The Manchester Museum’s current collection stretches across seven primary galleries: Ancient Worlds (where Egyptian artifacts are on display); Fossils, Minerals and Meteorites; Living Worlds (which showcases exhibits as diverse as a piece of rubble from the Hiroshima atomic blast and a taxidermied tiger); the Manchester Gallery (dedicated to the city’s people and history); the Money Gallery; Nature’s Library (which contains a sprawling natural history collection); and the Vivarium (committed to reptile and amphibian conservation).
The Manchester Museum is completely free to visit, and its proximity to the city center makes it an accessible stop for those on a walking or cultural tour around town.
Things to Know Before You Go
The Manchester Museum is the largest university museum in the country and has one of England’s most significant Egyptian artifact collections.
A destination for architecture buffs, the Manchester Museum occupies a building designed by Alfred Waterhouse, who also created Manchester Town Hall.

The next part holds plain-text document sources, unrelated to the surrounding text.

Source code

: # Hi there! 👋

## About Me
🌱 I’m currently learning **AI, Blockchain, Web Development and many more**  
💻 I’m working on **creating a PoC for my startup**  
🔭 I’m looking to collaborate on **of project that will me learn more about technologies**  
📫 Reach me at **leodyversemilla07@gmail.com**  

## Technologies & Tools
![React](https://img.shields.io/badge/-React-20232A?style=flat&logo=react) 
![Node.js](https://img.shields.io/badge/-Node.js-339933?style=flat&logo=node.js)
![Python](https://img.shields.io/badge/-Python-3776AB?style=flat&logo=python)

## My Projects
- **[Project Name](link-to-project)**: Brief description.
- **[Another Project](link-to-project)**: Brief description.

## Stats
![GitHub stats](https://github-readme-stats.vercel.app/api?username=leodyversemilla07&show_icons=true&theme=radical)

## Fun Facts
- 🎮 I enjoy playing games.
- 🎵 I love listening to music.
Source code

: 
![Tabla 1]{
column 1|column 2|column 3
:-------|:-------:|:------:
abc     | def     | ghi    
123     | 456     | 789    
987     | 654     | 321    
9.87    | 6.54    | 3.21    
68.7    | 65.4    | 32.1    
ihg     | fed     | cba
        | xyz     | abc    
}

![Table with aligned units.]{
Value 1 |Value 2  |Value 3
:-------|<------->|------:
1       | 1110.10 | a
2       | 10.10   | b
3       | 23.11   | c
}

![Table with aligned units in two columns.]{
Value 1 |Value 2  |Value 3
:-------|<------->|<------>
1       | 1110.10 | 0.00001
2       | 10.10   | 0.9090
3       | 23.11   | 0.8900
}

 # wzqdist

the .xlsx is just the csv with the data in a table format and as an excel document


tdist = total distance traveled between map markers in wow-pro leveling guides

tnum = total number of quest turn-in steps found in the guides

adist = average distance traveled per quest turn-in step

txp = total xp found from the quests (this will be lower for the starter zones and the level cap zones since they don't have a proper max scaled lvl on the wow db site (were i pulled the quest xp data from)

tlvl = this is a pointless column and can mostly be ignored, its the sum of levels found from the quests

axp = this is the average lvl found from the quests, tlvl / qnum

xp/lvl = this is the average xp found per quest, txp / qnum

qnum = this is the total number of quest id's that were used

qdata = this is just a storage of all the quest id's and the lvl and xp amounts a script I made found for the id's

The museum space is fully accessible to all visitors.
How to Get There
The Manchester Museum is located within walking distance of Oxford Road station and is accessible via numerous local bus routes, including the 15, 41, 42, 43, 140–143, and 147. The museum also hosts secure bicycle parking, and the Booth Street West parking lot is nearby. For those on foot, it’s only a 15- to 20-minute walk from the city center.
When to Get There
The Manchester Museum is open daily 10am–5pm. The museum is currently in the midst of an in-depth renovation—its “hello future” initiative, set to conclude in 2021—that will add a new exhibition hall, a South Asia Gallery, a Chinese Culture Gallery, and more. Some existing galleries and other areas will be closed during the renovation process; prior to your visit, check to see which parts of the museum remain accessible to visitors.
The University of Manchester
As the Manchester Museum is located amidst the University of Manchester’s buildings, it’s worth coupling your explorations with a stroll around the campus. Nearby historical stops include Whitworth Hall, the Beyer Building, and other highlights of the Old Quad.